多くの若者と接してきた工藤氏は、就職していない若者には「3つの資本」のいずれか、あるいは全部を獲得する経験が不足していると言う。その3つとは、1つは親の財力などの“経済資本”、2つ目は親子間や友達との関係性などを司る“関係資本”、3つ目は基礎学力や生活の中でのトピックス(趣味)がないなどの“文化資本”だ。「この3つの資本には相関関係があります。たとえば経済資本がないから文化資本が蓄えられないとする。そうすると周りとのコミュニケーションに支障が生じ、友人ができにくく、関係資本が構築できない。あるいは関係資本がないため、就職しても人間関係でつまずき辞めてしまうーなどです」。つまり、この「3つの資本」を強化する支援をすれば、若者の就職や就労がよい形で変化していく場合が多い、と工藤氏は語る。

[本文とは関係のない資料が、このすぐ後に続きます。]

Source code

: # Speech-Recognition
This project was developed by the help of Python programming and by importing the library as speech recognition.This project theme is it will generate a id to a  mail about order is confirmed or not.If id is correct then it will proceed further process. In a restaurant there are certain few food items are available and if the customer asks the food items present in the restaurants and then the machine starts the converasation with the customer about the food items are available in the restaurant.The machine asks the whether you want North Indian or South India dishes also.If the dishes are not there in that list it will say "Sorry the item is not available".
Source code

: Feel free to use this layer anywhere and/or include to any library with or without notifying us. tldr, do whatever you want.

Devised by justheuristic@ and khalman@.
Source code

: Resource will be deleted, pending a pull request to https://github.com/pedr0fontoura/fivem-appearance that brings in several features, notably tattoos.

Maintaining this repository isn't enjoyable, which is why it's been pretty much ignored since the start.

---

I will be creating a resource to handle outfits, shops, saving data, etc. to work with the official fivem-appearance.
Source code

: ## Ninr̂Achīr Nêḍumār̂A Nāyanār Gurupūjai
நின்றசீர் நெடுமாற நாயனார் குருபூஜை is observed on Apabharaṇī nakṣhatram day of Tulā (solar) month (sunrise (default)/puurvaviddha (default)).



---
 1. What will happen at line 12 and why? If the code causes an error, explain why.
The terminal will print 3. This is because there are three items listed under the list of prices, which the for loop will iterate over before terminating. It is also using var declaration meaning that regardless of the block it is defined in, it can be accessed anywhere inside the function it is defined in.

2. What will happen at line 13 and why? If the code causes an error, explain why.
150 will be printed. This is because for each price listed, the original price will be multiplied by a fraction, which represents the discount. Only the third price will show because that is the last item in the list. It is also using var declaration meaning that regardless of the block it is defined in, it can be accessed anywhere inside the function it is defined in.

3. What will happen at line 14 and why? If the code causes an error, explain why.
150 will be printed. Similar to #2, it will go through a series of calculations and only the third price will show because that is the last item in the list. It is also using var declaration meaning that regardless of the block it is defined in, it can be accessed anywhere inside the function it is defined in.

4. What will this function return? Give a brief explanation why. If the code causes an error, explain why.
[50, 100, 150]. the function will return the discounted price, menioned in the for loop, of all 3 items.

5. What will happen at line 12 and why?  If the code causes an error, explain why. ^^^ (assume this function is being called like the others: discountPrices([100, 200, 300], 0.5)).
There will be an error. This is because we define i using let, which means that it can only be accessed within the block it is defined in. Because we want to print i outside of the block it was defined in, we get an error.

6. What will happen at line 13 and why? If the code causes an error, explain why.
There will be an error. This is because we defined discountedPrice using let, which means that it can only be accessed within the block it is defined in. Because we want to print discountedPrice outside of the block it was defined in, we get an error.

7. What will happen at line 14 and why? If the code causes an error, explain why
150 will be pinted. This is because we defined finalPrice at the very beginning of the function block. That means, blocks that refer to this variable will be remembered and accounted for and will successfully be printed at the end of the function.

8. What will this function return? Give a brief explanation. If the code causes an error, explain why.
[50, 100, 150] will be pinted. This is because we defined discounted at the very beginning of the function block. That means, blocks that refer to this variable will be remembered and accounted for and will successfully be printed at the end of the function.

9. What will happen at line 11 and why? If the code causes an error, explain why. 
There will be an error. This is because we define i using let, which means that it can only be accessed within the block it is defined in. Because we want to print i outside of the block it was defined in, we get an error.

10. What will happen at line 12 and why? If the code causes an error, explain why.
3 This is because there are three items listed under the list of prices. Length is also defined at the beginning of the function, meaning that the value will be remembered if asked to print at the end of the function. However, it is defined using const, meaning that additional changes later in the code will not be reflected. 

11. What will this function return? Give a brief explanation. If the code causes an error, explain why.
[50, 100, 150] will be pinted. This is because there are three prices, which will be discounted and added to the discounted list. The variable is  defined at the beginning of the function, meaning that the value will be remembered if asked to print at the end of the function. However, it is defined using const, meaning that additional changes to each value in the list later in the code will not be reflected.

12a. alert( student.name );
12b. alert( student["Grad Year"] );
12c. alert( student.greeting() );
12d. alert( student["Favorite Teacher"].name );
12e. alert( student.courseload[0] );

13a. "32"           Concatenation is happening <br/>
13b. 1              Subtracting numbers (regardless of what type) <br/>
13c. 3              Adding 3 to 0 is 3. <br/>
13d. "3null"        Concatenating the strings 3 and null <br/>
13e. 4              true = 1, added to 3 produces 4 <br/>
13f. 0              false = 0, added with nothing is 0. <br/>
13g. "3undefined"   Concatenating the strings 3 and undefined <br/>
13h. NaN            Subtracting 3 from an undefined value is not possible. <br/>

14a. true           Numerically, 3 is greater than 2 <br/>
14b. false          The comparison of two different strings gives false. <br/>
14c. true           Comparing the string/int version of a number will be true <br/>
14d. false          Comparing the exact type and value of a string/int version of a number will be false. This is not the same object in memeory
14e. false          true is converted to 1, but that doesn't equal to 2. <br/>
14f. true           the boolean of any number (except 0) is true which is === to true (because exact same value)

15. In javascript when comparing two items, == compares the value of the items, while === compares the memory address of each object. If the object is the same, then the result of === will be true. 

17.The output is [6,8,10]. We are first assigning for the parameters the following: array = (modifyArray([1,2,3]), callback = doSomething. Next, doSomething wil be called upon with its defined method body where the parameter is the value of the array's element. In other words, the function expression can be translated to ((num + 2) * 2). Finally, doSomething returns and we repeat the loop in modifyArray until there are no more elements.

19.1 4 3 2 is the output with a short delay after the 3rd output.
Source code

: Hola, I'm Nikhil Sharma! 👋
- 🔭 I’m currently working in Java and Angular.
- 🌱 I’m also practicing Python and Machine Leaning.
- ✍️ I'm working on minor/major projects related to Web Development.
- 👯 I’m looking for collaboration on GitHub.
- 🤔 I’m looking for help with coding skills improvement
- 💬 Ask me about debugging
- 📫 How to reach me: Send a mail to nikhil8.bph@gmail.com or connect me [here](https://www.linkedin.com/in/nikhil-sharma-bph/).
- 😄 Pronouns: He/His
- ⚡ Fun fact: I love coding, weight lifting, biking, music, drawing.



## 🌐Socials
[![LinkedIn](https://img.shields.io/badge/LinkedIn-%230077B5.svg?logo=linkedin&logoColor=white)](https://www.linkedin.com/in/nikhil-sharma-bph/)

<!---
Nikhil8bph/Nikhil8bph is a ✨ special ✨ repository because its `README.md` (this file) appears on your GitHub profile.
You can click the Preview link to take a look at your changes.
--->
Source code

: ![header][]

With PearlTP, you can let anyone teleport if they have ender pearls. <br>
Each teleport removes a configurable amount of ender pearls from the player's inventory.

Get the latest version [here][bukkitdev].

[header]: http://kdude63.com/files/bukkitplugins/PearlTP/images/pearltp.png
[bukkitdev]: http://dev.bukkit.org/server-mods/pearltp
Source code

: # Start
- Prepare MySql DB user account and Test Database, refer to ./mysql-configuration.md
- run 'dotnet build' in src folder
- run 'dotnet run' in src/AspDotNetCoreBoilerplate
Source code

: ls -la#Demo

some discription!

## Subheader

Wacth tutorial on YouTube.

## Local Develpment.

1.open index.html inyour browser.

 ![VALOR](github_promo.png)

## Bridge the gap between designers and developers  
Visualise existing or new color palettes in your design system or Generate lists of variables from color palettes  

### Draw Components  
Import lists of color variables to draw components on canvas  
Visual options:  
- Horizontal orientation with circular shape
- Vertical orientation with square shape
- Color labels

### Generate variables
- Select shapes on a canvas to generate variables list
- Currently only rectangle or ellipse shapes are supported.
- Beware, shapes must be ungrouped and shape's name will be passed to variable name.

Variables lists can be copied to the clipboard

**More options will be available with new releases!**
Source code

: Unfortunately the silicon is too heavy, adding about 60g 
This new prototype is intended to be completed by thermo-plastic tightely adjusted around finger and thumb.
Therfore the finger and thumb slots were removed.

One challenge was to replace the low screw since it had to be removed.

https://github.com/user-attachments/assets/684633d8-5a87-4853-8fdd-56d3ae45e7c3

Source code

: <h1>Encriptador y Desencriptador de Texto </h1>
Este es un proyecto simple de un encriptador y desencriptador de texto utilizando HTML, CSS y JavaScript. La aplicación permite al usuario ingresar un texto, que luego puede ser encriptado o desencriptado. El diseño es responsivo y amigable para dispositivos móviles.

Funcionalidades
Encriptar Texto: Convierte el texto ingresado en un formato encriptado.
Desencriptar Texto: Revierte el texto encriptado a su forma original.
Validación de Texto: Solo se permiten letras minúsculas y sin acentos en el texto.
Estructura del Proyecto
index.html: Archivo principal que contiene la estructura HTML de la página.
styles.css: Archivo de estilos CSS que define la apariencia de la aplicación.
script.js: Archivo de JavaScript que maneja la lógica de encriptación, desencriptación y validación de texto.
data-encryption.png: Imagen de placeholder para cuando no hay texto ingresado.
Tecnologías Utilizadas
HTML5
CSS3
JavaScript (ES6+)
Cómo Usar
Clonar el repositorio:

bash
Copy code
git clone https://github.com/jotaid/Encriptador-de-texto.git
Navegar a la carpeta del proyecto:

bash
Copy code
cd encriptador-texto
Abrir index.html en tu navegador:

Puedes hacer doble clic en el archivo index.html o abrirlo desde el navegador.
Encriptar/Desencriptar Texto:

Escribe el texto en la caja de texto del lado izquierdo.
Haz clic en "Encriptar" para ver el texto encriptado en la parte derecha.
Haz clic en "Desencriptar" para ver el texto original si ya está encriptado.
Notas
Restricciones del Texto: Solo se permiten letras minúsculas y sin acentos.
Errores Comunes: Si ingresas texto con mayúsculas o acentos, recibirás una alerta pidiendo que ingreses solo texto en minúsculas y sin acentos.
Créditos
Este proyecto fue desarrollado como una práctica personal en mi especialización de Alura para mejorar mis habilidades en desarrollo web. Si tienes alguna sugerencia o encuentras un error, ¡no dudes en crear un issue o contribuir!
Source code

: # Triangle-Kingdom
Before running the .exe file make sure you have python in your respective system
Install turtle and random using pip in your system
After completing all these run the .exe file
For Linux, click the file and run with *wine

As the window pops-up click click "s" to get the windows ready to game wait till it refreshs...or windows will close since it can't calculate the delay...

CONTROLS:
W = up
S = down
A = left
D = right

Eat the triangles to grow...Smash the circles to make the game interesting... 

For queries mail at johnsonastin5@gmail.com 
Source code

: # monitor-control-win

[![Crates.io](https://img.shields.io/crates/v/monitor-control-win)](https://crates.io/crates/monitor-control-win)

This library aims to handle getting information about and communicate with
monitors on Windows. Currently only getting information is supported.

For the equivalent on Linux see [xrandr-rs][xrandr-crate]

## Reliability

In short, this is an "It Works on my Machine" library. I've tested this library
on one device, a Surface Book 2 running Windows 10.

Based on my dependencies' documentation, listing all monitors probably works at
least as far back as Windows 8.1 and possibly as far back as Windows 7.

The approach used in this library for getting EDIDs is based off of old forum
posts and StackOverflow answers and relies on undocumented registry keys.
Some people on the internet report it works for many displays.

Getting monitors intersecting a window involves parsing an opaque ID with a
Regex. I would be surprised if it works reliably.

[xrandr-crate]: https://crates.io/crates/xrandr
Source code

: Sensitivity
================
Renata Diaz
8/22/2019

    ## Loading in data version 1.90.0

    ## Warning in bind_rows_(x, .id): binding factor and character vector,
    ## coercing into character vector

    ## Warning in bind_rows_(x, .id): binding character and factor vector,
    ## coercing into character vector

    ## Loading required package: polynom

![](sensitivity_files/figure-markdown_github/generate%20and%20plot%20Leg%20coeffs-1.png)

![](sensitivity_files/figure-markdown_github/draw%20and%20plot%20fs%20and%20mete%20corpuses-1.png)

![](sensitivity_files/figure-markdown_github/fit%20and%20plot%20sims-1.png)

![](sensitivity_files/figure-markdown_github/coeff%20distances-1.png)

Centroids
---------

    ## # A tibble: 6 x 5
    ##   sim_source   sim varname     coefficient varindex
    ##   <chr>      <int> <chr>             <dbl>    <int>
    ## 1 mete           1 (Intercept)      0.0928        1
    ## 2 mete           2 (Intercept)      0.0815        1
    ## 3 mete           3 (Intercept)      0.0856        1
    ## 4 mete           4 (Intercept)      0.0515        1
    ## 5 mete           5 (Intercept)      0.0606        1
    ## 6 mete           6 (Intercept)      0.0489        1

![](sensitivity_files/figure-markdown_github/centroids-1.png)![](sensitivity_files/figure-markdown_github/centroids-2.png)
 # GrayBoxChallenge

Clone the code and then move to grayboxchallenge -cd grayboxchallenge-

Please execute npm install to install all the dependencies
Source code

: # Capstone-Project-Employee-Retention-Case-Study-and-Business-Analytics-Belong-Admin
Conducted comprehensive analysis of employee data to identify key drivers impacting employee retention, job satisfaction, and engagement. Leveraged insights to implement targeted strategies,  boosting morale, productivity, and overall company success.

もっとも今の若年層は、幼少期から今までを不況下で育ち、いきいきとした大人や社会に接する機会が少なかったせいか「働くということにポジティブな印象を抱いていない」風潮が、共通して見られるそうだ。だから、ほとんどの人が「安定した会社に入りたい」と思っていると言う。「この若者の安定志向を捉えて、覇気がない、と批判する人もいますが、安定を求めることは人としては根源的な欲求。衣食住を確保し、ちゃんと生活することを求めるのはいつの時代も当たり前のことと思います」

ちなみに企業が望む人財として掲げる「チャレンジングな職場に飛び込みたい」「自分がやりたいことを突きつめたい」といった、挑戦意欲が高い若者は「家庭環境が裕福で留学や新しい挑戦をしやすい環境など、もともとすべての資本力を高めやすい環境がある」のが実情なのだと言う。「いろいろな若者がいますが、安定志向の若者は少なくありません。企業は、たとえ非上場の会社でも財務状況を開示するなど、“若者が安心できる”であろう情報を提供していくことも、採用戦略としては必要なのだと思います」

そして採用後は、若者と社内外の他者との距離を縮めて「関係資本」の強化に努めてほしいと、工藤氏は強調する。「 職を得たとしても、企業のなかで『関係資本』が薄いままでは、若者とのギャップは埋まらず職場への定着に問題を来します。若者が継続してスキルを高められる環境作りを企業の中で推進してほしいと思います」

特定非営利活動法人「育て上げ」ネット 理事長
工藤 啓氏

profile
1977年生まれ。米国Bellevue Community College卒業。2001年、任意団体「育て上げ」ネット設立。04年 NPO法人化。金沢工業大学客員教授。『大卒だって無職になる “はたらく”につまずく若者たち』等著書多数。